作ろうとするものに掛り切りになれる
版元・龜鳴屋 勝井隆則さん
版元代表の勝井さんは、典型的なUターン組だ。口能登の出身で20代を東京で過ごし、その後金沢で出版社に勤務。40代からは個人版元として独立して、経験有るプロとしての確かな技術と独特のセンスだからこそ仕上げることのできる、唯一性の高い本を生み出してきた。
「他の人がしてくれる仕事は、できる人に任せればいい。私がしなければ誰の目にも触れられないまま、結局なかったことになってしまうものを、本の形で残したいということなんです」。
この勝井さんの言葉を裏付けるように、確かに龜鳴屋の本はいかにも通好み過ぎて、少々ハテ? と思うようなタイトルばかりだ。
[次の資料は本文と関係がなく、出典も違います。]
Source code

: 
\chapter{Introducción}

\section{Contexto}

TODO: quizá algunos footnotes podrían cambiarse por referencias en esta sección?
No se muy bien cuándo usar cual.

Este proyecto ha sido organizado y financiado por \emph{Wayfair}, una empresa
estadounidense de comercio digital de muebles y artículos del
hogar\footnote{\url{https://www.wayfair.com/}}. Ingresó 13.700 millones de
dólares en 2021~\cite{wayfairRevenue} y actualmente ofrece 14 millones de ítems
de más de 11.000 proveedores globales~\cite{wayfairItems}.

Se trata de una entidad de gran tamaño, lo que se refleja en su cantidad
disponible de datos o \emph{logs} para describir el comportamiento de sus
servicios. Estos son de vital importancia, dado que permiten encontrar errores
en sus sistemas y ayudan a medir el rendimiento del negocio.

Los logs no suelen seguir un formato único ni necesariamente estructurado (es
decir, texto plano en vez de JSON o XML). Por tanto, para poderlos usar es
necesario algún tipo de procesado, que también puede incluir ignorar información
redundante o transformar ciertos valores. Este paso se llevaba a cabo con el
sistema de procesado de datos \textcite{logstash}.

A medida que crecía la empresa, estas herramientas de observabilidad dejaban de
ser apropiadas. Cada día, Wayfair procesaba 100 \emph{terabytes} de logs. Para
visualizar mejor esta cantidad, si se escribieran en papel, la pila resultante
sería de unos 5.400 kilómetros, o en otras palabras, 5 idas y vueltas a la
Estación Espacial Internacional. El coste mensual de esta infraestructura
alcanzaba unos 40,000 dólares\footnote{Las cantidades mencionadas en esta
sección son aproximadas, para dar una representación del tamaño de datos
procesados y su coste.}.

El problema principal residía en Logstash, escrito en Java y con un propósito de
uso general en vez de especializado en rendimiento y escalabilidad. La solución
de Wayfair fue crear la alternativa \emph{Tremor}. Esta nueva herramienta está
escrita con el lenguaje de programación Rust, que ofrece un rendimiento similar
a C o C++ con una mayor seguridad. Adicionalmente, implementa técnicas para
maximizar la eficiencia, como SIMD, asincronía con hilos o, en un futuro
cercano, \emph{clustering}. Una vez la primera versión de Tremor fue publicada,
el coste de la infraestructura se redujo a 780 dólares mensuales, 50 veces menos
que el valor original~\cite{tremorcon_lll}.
高橋輝次著『ぼくの創元社覚え書』、『岡本喜八お流れシナリオ集』、外村彰・荒島浩雅・龜鳴屋編『したむきな人々-近代小説の落伍者たち-』、『伊藤茂次詩集 ないしょ』、伊藤人誉著『馬込の家 室生犀星断章』、『松井邦雄エッセイ集』……。
流行りモノの追い掛けとは真逆のスタイル。しかし、作品の脇を固める人々に着目すると、そこには全国で知られるクリエイターの名前が並ぶ。装画につげ義春、和田誠、グレゴリ青山、編者にはドイツ文学者の池内紀、評論に荒川洋治、関川夏央。このような面々に共感され、やりとりがあるということだ。NHK「美の壺」の「文豪の装幀」の回でも取り上げられている。一般書店を通さずに、版元からの直販のみだが、本が出ると全国から注文が入る。龜鳴屋の出版物なら出たら何でもという固定ファンもいるという。
とはいえ、出版の仕事は情報の多いところではないとやりづらいでしょうと訊くと、そうでもないという。
「東京でも大阪でも、必要なときに行けばいい。金沢にはそれなりの図書館が複数あるし、当然ネットも使える。それに全国の古本屋の目録には目を通しているから。大切な情報は古本にしかないと言ってもいいくらい。出掛けたら、行き先がどこでも必ず立ち寄るのは古本屋だもの。 けれども東京にいたら学生時代と同じく毎日本屋通いをしてしまうから、かえって仕事ができなくなるのは目に見えている。世間からちょっと引っ込んで、作ろうとするものに掛り切りになれるという点でも、金沢はちょうど良いところ」と勝井さん。
後ろに積まれた発送待ちの本や集められた資料の本たちが「そうだよ、まさに」と一斉にうなづいているようだった。